# Directions
Up to and including the line that contains "Aplicatia foloseste numereoase", write out every line of the entries exactly, beginning with the first. Omit the pictures.

# Source texts of formatted documents
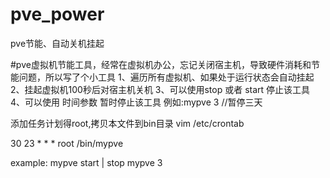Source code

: # pve_power
pve节能、自动关机挂起

#pve虚拟机节能工具，经常在虚拟机办公，忘记关闭宿主机，导致硬件消耗和节能问题，所以写了个小工具
1、遍历所有虚拟机、如果处于运行状态会自动挂起
2、挂起虚拟机100秒后对宿主机关机
3、可以使用stop 或者 start 停止该工具
4、可以使用 时间参数 暂时停止该工具 例如:mypve 3 //暂停三天

添加任务计划得root,拷贝本文件到bin目录
vim /etc/crontab

30 23 * * * root /bin/mypve

example:
mypve start | stop
mypve 3
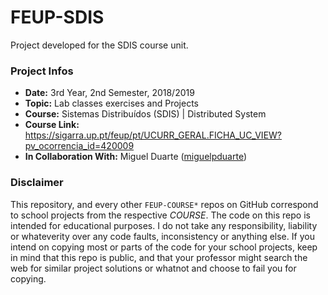 # FEUP-SDIS
Project developed for the SDIS course unit.

### Project Infos
* **Date:** 3rd Year, 2nd Semester, 2018/2019
* **Topic:** Lab classes exercises and Projects
* **Course:** Sistemas Distribuídos (SDIS) | Distributed System
* **Course Link:** https://sigarra.up.pt/feup/pt/UCURR_GERAL.FICHA_UC_VIEW?pv_ocorrencia_id=420009
* **In Collaboration With:** Miguel Duarte ([miguelpduarte](https://github.com/miguelpduarte))

### Disclaimer
This repository, and every other `FEUP-COURSE*` repos on GitHub correspond to school projects from the respective *COURSE*. The code on this repo is intended for educational purposes. I do not take any responsibility, liability or whateverity over any code faults, inconsistency or anything else. If you intend on copying most or parts of the code for your school projects, keep in mind that this repo is public, and that your professor might search the web for similar project solutions or whatnot and choose to fail you for copying.
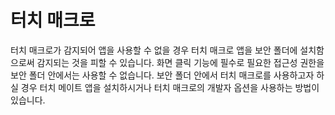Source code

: # 터치 매크로
터치 매크로가 감지되어 앱을 사용할 수 없을 경우 터치 매크로 앱을 보안 폴더에 설치함으로써 감지되는 것을 피할 수 있습니다. 화면 클릭 기능에 필수로 필요한 접근성 권한을 보안 폴더 안에서는 사용할 수 없습니다. 보안 폴더 안에서 터치 매크로를 사용하고자 하실 경우 터치 메이트 앱을 설치하시거나 터치 매크로의 개발자 옵션을 사용하는 방법이 있습니다.
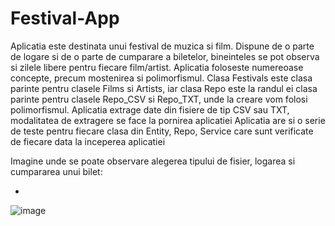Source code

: # Festival-App
Aplicatia este destinata unui festival de muzica si film. Dispune de o parte de logare si de o parte de cumparare a biletelor, bineinteles se pot observa si zilele libere pentru fiecare film/artist.
Aplicatia foloseste numereoase concepte, precum mostenirea si polimorfismul. Clasa Festivals este clasa parinte pentru clasele Films si Artists, iar clasa Repo este la randul ei clasa parinte pentru clasele Repo_CSV si Repo_TXT, unde la creare vom folosi polimorfismul.
Aplicatia extrage date din fisiere de tip CSV sau TXT, modalitatea de extragere se face la pornirea aplicatiei
Aplicatia are si o serie de teste pentru fiecare clasa din Entity, Repo, Service care sunt verificate de fiecare data la inceperea aplicatiei

Imagine unde se poate observare alegerea tipului de fisier, logarea si cumpararea unui bilet: 


-
![image](https://user-images.githubusercontent.com/62211568/111203045-32ae3680-85cd-11eb-8516-d259bf27687a.png)
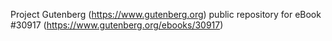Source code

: Project Gutenberg (https://www.gutenberg.org) public repository for eBook #30917 (https://www.gutenberg.org/ebooks/30917)
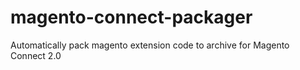 # magento-connect-packager
Automatically pack magento extension code to archive for Magento Connect 2.0

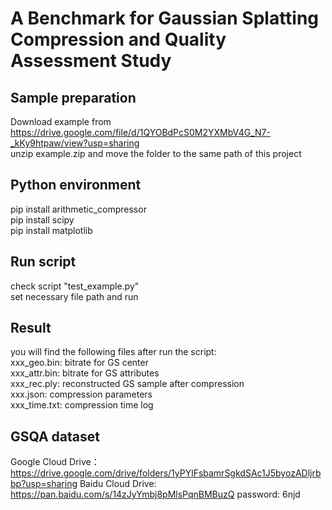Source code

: # A Benchmark for Gaussian Splatting Compression and Quality Assessment Study

## Sample preparation
Download example from https://drive.google.com/file/d/1QYOBdPcS0M2YXMbV4G_N7-_kKy9htpaw/view?usp=sharing  
unzip example.zip and move the folder to the same path of this project  

## Python environment
pip install arithmetic_compressor  
pip install scipy  
pip install matplotlib  

## Run script
check script "test_example.py"  
set necessary file path and run

## Result
you will find the following files after run the script:  
xxx_geo.bin: bitrate for GS center  
xxx_attr.bin: bitrate for GS attributes  
xxx_rec.ply: reconstructed GS sample after compression  
xxx.json: compression parameters  
xxx_time.txt: compression time log  

## GSQA dataset
Google Cloud Drive：https://drive.google.com/drive/folders/1yPYlFsbamrSgkdSAc1J5byozADljrbbp?usp=sharing
Baidu Cloud Drive: https://pan.baidu.com/s/14zJyYmbj8pMlsPqnBMBuzQ password: 6njd   
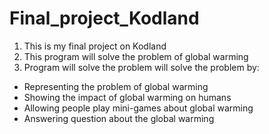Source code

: # Final_project_Kodland

1. This is my final project on Kodland
2. This program will solve the problem of global warming
3. Program will solve the problem will solve the problem by:
  * Representing the problem of global warming
  * Showing the impact of global warming on humans
  * Allowing people play mini-games about global warming
  * Answering question about the global warming
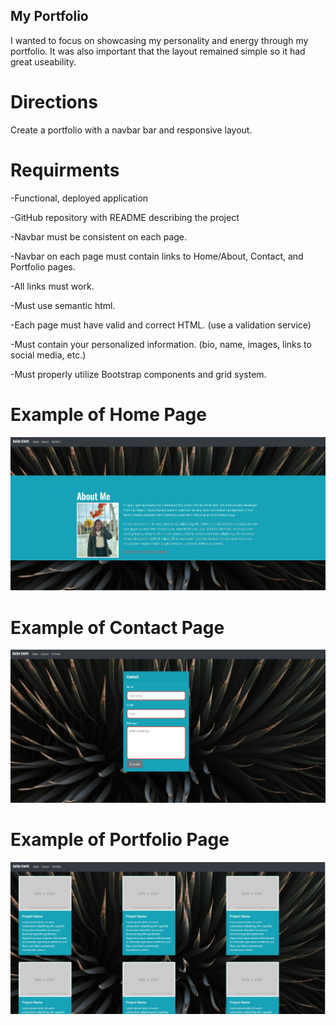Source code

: ## My Portfolio
I wanted to focus on showcasing my personality and energy through my portfolio. It was also important that the layout remained simple so it had great useability.

# Directions
Create a portfolio with a navbar bar and responsive layout.

# Requirments
-Functional, deployed application


-GitHub repository with README describing the project


-Navbar must be consistent on each page.


-Navbar on each page must contain links to Home/About, Contact, and Portfolio pages.


-All links must work.


-Must use semantic html.


-Each page must have valid and correct HTML. (use a validation service)


-Must contain your personalized information. (bio, name, images, links to social media, etc.)


-Must properly utilize Bootstrap components and grid system.

# Example of Home Page
![Home Page](./AboutMeCapture.JPG)
 # Example of Contact Page
 ![Contact Page](./ContactCapture.JPG)
 # Example of Portfolio Page
 ![Portfolio Page](./PortfolioCapture.JPG)

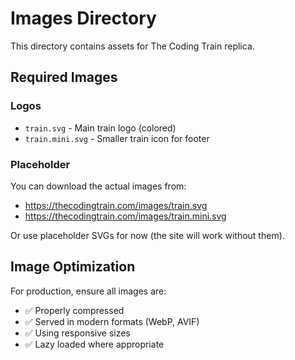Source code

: # Images Directory

This directory contains assets for The Coding Train replica.

## Required Images

### Logos
- `train.svg` - Main train logo (colored)
- `train.mini.svg` - Smaller train icon for footer

### Placeholder
You can download the actual images from:
- https://thecodingtrain.com/images/train.svg
- https://thecodingtrain.com/images/train.mini.svg

Or use placeholder SVGs for now (the site will work without them).

## Image Optimization

For production, ensure all images are:
- ✅ Properly compressed
- ✅ Served in modern formats (WebP, AVIF)
- ✅ Using responsive sizes
- ✅ Lazy loaded where appropriate
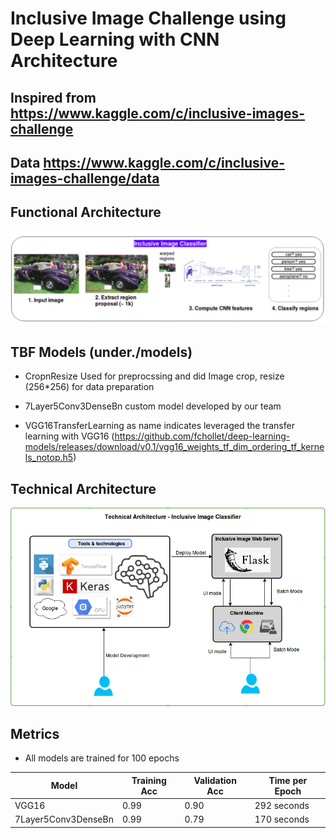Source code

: # Inclusive Image Challenge using Deep Learning with CNN Architecture

## Inspired from https://www.kaggle.com/c/inclusive-images-challenge ##

## Data https://www.kaggle.com/c/inclusive-images-challenge/data ##

## Functional Architecture ## 
![picture alt](./functionalarchitecture.png)

## TBF Models (under./models) ##
 * CropnResize Used for preprocssing and did Image crop, resize (256*256) for data preparation

 * 7Layer5Conv3DenseBn custom model developed by our team

 * VGG16TransferLearning as name indicates leveraged the transfer learning with VGG16 (https://github.com/fchollet/deep-learning-models/releases/download/v0.1/vgg16_weights_tf_dim_ordering_tf_kernels_notop.h5)

## Technical Architecture ##
![picture alt](./technicalarchitecture.png)

## Metrics ##
* All models are trained for 100 epochs

| Model                | Training Acc  | Validation Acc | Time per Epoch |
| -------------------- | ------------- | -------------  | -------------  | 
| VGG16                | 0.99          | 0.90           | 292 seconds    |
| 7Layer5Conv3DenseBn  | 0.99          | 0.79           | 170 seconds    |
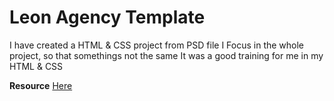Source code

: # Leon Agency Template

I have created a HTML & CSS project from PSD file
I Focus in the whole project, so that somethings not the same
It was a good training for me in my HTML & CSS

**Resource** [Here](https://www.graphberry.com/item/leon-psd-agency-template)
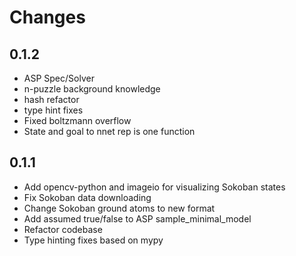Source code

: # Changes

## 0.1.2
* ASP Spec/Solver
* n-puzzle background knowledge
* hash refactor
* type hint fixes
* Fixed boltzmann overflow
* State and goal to nnet rep is one function

## 0.1.1
* Add opencv-python and imageio for visualizing Sokoban states
* Fix Sokoban data downloading
* Change Sokoban ground atoms to new format
* Add assumed true/false to ASP sample_minimal_model
* Refactor codebase
* Type hinting fixes based on mypy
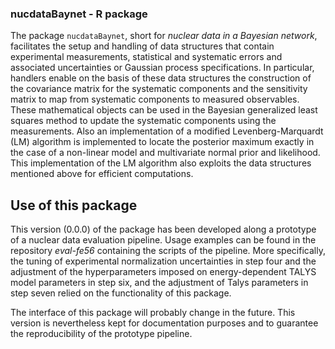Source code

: ### nucdataBaynet - R package

The package `nucdataBaynet`, short for *nuclear data in a Bayesian network*, facilitates the setup and handling of data structures that contain experimental measurements, statistical and systematic errors and associated uncertainties or Gaussian process specifications.
In particular, handlers enable on the basis of these data structures the construction of the covariance matrix for the systematic components and the sensitivity matrix to map from systematic components to measured observables.
These mathematical objects can be used in the Bayesian generalized least squares method to update the systematic components using the measurements.
Also an implementation of a modified Levenberg-Marquardt (LM) algorithm is implemented to locate the posterior maximum exactly in the case of a non-linear model and multivariate normal prior and likelihood.
This implementation of the LM algorithm also exploits the data structures mentioned above for efficient computations.

## Use of this package

This version (0.0.0) of the package has been developed along a prototype of a nuclear data evaluation pipeline.
Usage examples can be found in the repository *eval-fe56* containing the scripts of the pipeline.
More specifically, the tuning of experimental normalization uncertainties in step four and the adjustment of the hyperparameters imposed on energy-dependent TALYS model parameters in step six, and the adjustment of Talys parameters in step seven relied on the functionality of this package. 

The interface of this package will probably change in the future.
This version is nevertheless kept for documentation purposes and to guarantee the reproducibility of the prototype pipeline.

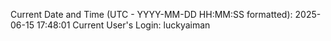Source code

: Current Date and Time (UTC - YYYY-MM-DD HH:MM:SS formatted): 2025-06-15 17:48:01
Current User's Login: luckyaiman
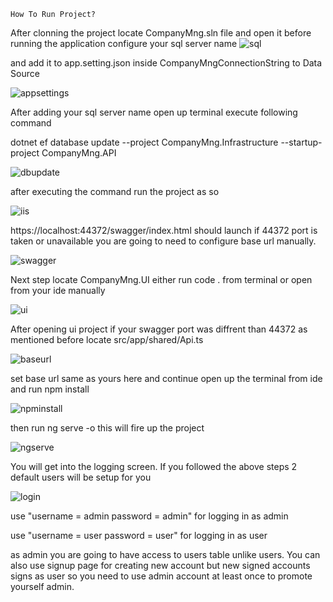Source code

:     How To Run Project?
After clonning the project locate CompanyMng.sln file and open it before running the application configure your sql server name
  ![sql](https://github.com/DenizS4/CompanyMng/assets/121265021/178f3155-a512-45b3-b11c-22c2ad3fe489)

and add it to app.setting.json inside CompanyMngConnectionString to Data Source

![appsettings](https://github.com/DenizS4/CompanyMng/assets/121265021/8eeca554-c5ca-4821-83e4-4079216f18f6)

After adding your sql server name open up terminal execute following command

dotnet ef database update --project CompanyMng.Infrastructure --startup-project CompanyMng.API 

![dbupdate](https://github.com/DenizS4/CompanyMng/assets/121265021/6fd4d3c4-f99f-43a4-900c-c2bbd26e09ea)

after executing the command run the project as so

![iis](https://github.com/DenizS4/CompanyMng/assets/121265021/4e957a20-18b2-4082-aedb-72e9ca9116fe)

https://localhost:44372/swagger/index.html should launch if 44372 port is taken or unavailable you are going to need to configure base url manually.

![swagger](https://github.com/DenizS4/CompanyMng/assets/121265021/c077a63c-0c78-478c-8d0d-926b088711af)

Next step locate CompanyMng.UI either run code . from terminal or open from your ide manually

![ui](https://github.com/DenizS4/CompanyMng/assets/121265021/835220f3-5b8f-427f-a0a5-4124b9ef0a19)

After opening ui project if your swagger port was diffrent than 44372 as mentioned before locate src/app/shared/Api.ts

![baseurl](https://github.com/DenizS4/CompanyMng/assets/121265021/a9debce3-48ef-4f68-8712-d9858e06497c)

set base url same as yours here and continue
open up the terminal from ide and run npm install

![npminstall](https://github.com/DenizS4/CompanyMng/assets/121265021/5ae4560e-970f-4d1c-ae99-6da8c110f788)

then run ng serve -o this will fire up the project

![ngserve](https://github.com/DenizS4/CompanyMng/assets/121265021/f23c7d93-397c-4f0d-9991-7fd99d54bc1e)

You will get into the logging screen. If you followed the above steps 2 default users will be setup for you

![login](https://github.com/DenizS4/CompanyMng/assets/121265021/be4c38f8-6501-4f51-889b-a7df9c3615c7)

use "username = admin password = admin" for logging in as admin

use "username = user password = user" for logging in as user

as admin you are going to have access to users table unlike users. You can also use signup page for creating new account but new signed accounts signs as user so you need to use admin account at least once to promote yourself admin.


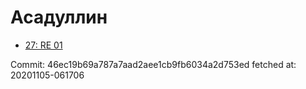 # Асадуллин
- [27: RE 01](27.md)

Commit: 46ec19b69a787a7aad2aee1cb9fb6034a2d753ed
 fetched at: 20201105-061706
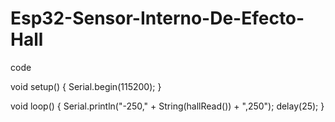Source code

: # Esp32-Sensor-Interno-De-Efecto-Hall

code

void setup() {
  Serial.begin(115200);
}

void loop() {
  Serial.println("-250," + String(hallRead()) + ",250");
  delay(25);
}
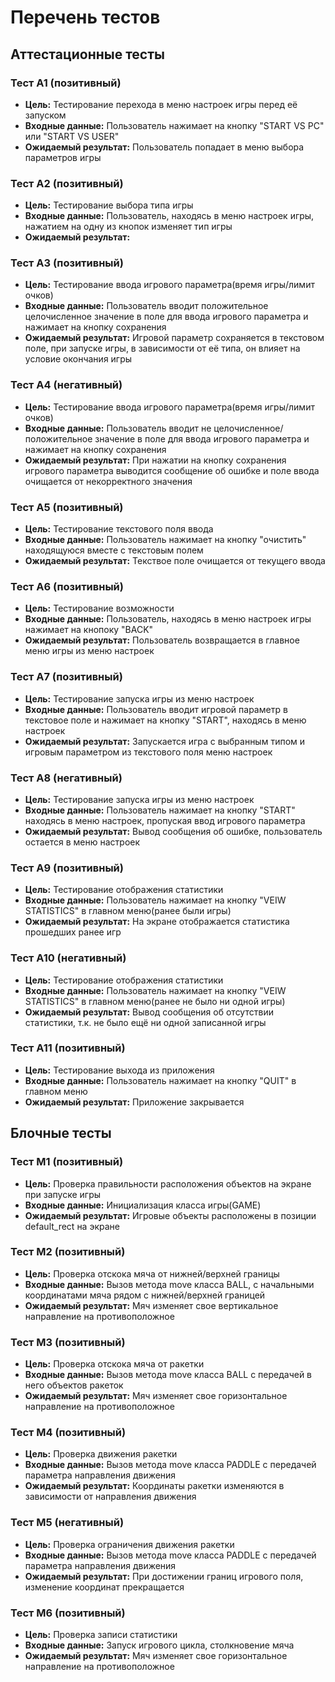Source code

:# Перечень тестов

## Аттестационные тесты

### Тест А1 (позитивный)
 - **Цель:** Тестирование перехода в меню настроек игры перед её запуском
 - **Входные данные:** Пользователь нажимает на кнопку "START VS PC" или "START VS USER"
 - **Ожидаемый результат:** Пользователь попадает в меню выбора параметров игры

### Тест А2 (позитивный)
 - **Цель:** Тестирование выбора типа игры
 - **Входные данные:** Пользователь, находясь в меню настроек игры, нажатием на одну из кнопок изменяет тип игры
 - **Ожидаемый результат:** 

### Тест А3 (позитивный)
 - **Цель:** Тестирование ввода игрового параметра(время игры/лимит очков)
 - **Входные данные:** Пользователь вводит положительное целочисленное значение в поле для ввода игрового параметра и нажимает на кнопку сохранения
 - **Ожидаемый результат:** Игровой параметр сохраняется в текстовом поле, при запуске игры, в зависимости от её типа, он влияет на условие окончания игры

### Тест А4 (негативный)
 - **Цель:** Тестирование ввода игрового параметра(время игры/лимит очков)
 - **Входные данные:** Пользователь вводит не целочисленное/положительное значение в поле для ввода игрового параметра и нажимает на кнопку сохранения
 - **Ожидаемый результат:** При нажатии на кнопку сохранения игрового параметра выводится сообщение об ошибке и поле ввода очищается от некорректного значения

### Тест А5 (позитивный)
 - **Цель:** Тестирование текстового поля ввода
 - **Входные данные:** Пользователь нажимает на кнопку "очистить" находящуюся вместе с текстовым полем
 - **Ожидаемый результат:** Текствое поле очищается от текущего ввода

### Тест А6 (позитивный)
 - **Цель:** Тестирование возможности 
 - **Входные данные:** Пользователь, находясь в меню настроек игры нажимает на кнопоку "BACK"
 - **Ожидаемый результат:** Пользователь возвращается в главное меню игры из меню настроек

### Тест А7 (позитивный)
 - **Цель:** Тестирование запуска игры из меню настроек
 - **Входные данные:** Пользователь вводит игровой параметр в текстовое поле и нажимает на кнопку "START", находясь в меню настроек
 - **Ожидаемый результат:** Запускается игра с выбранным типом и игровым параметром из текстового поля меню настроек

### Тест А8 (негативный)
 - **Цель:** Тестирование запуска игры из меню настроек
 - **Входные данные:** Пользователь нажимает на кнопку "START" находясь в меню настроек, пропуская ввод игрового параметра
 - **Ожидаемый результат:** Вывод сообщения об ошибке, пользователь остается в меню настроек

### Тест А9 (позитивный)
 - **Цель:** Тестирование отображения статистики
 - **Входные данные:** Пользователь нажимает на кнопку "VEIW STATISTICS" в главном меню(ранее были игры)
 - **Ожидаемый результат:** На экране отображается статистика прошедших ранее игр

### Тест А10 (негативный)
 - **Цель:** Тестирование отображения статистики
 - **Входные данные:** Пользователь нажимает на кнопку "VEIW STATISTICS" в главном меню(ранее не было ни одной игры)
 - **Ожидаемый результат:** Вывод сообщения об отсутствии статистики, т.к. не было ещё ни одной записанной игры

### Тест А11 (позитивный)
 - **Цель:** Тестирование выхода из приложения
 - **Входные данные:** Пользователь нажимает на кнопку "QUIT" в главном меню
 - **Ожидаемый результат:** Приложение закрывается

## Блочные тесты

### Тест M1 (позитивный)
 - **Цель:** Проверка правильности расположения объектов на экране при запуске игры
 - **Входные данные:** Инициализация класса игры(GAME)
 - **Ожидаемый результат:** Игровые объекты расположены в позиции default_rect на экране

### Тест M2 (позитивный)
 - **Цель:** Проверка отскока мяча от нижней/верхней границы
 - **Входные данные:** Вызов метода move класса BALL, с начальными координатами мяча рядом с нижней/верхней границей
 - **Ожидаемый результат:** Мяч изменяет свое вертикальное направление на противоположное

### Тест M3 (позитивный)
 - **Цель:** Проверка отскока мяча от ракетки
 - **Входные данные:** Вызов метода move класса BALL с передачей в него объектов ракеток
 - **Ожидаемый результат:** Мяч изменяет свое горизонтальное направление на противоположное

### Тест M4 (позитивный)
 - **Цель:** Проверка движения ракетки
 - **Входные данные:** Вызов метода move класса PADDLE с передачей параметра направления движения
 - **Ожидаемый результат:** Координаты ракетки изменяются в зависимости от направления движения

### Тест M5 (негативный)
 - **Цель:** Проверка ограничения движения ракетки
 - **Входные данные:** Вызов метода move класса PADDLE с передачей параметра направления движения
 - **Ожидаемый результат:** При достижении границ игрового поля, изменение координат прекращается

### Тест M6 (позитивный)
 - **Цель:** Проверка записи статистики
 - **Входные данные:** Запуск игрового цикла, столкновение мяча
 - **Ожидаемый результат:** Мяч изменяет свое горизонтальное направление на противоположное
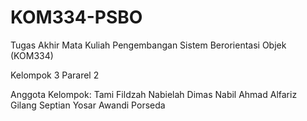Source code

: # KOM334-PSBO
Tugas Akhir Mata Kuliah Pengembangan Sistem Berorientasi Objek (KOM334)

Kelompok 3 Pararel 2

Anggota Kelompok:
Tami Fildzah Nabielah
Dimas Nabil Ahmad
Alfariz Gilang Septian
Yosar Awandi Porseda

# Solution to the problem
Source code

: # pve_power
pve节能、自动关机挂起

#pve虚拟机节能工具，经常在虚拟机办公，忘记关闭宿主机，导致硬件消耗和节能问题，所以写了个小工具
1、遍历所有虚拟机、如果处于运行状态会自动挂起
2、挂起虚拟机100秒后对宿主机关机
3、可以使用stop 或者 start 停止该工具
4、可以使用 时间参数 暂时停止该工具 例如:mypve 3 //暂停三天

添加任务计划得root,拷贝本文件到bin目录
vim /etc/crontab

30 23 * * * root /bin/mypve

example:
mypve start | stop
mypve 3
 # FEUP-SDIS
Project developed for the SDIS course unit.

### Project Infos
* **Date:** 3rd Year, 2nd Semester, 2018/2019
* **Topic:** Lab classes exercises and Projects
* **Course:** Sistemas Distribuídos (SDIS) | Distributed System
* **Course Link:** https://sigarra.up.pt/feup/pt/UCURR_GERAL.FICHA_UC_VIEW?pv_ocorrencia_id=420009
* **In Collaboration With:** Miguel Duarte ([miguelpduarte](https://github.com/miguelpduarte))

### Disclaimer
This repository, and every other `FEUP-COURSE*` repos on GitHub correspond to school projects from the respective *COURSE*. The code on this repo is intended for educational purposes. I do not take any responsibility, liability or whateverity over any code faults, inconsistency or anything else. If you intend on copying most or parts of the code for your school projects, keep in mind that this repo is public, and that your professor might search the web for similar project solutions or whatnot and choose to fail you for copying.
Source code

: # 터치 매크로
터치 매크로가 감지되어 앱을 사용할 수 없을 경우 터치 매크로 앱을 보안 폴더에 설치함으로써 감지되는 것을 피할 수 있습니다. 화면 클릭 기능에 필수로 필요한 접근성 권한을 보안 폴더 안에서는 사용할 수 없습니다. 보안 폴더 안에서 터치 매크로를 사용하고자 하실 경우 터치 메이트 앱을 설치하시거나 터치 매크로의 개발자 옵션을 사용하는 방법이 있습니다.
Source code

: # Festival-App
Aplicatia este destinata unui festival de muzica si film. Dispune de o parte de logare si de o parte de cumparare a biletelor, bineinteles se pot observa si zilele libere pentru fiecare film/artist.
Aplicatia foloseste numereoase concepte, precum mostenirea si polimorfismul. Clasa Festivals este clasa parinte pentru clasele Films si Artists, iar clasa Repo este la randul ei clasa parinte pentru clasele Repo_CSV si Repo_TXT, unde la creare vom folosi polimorfismul.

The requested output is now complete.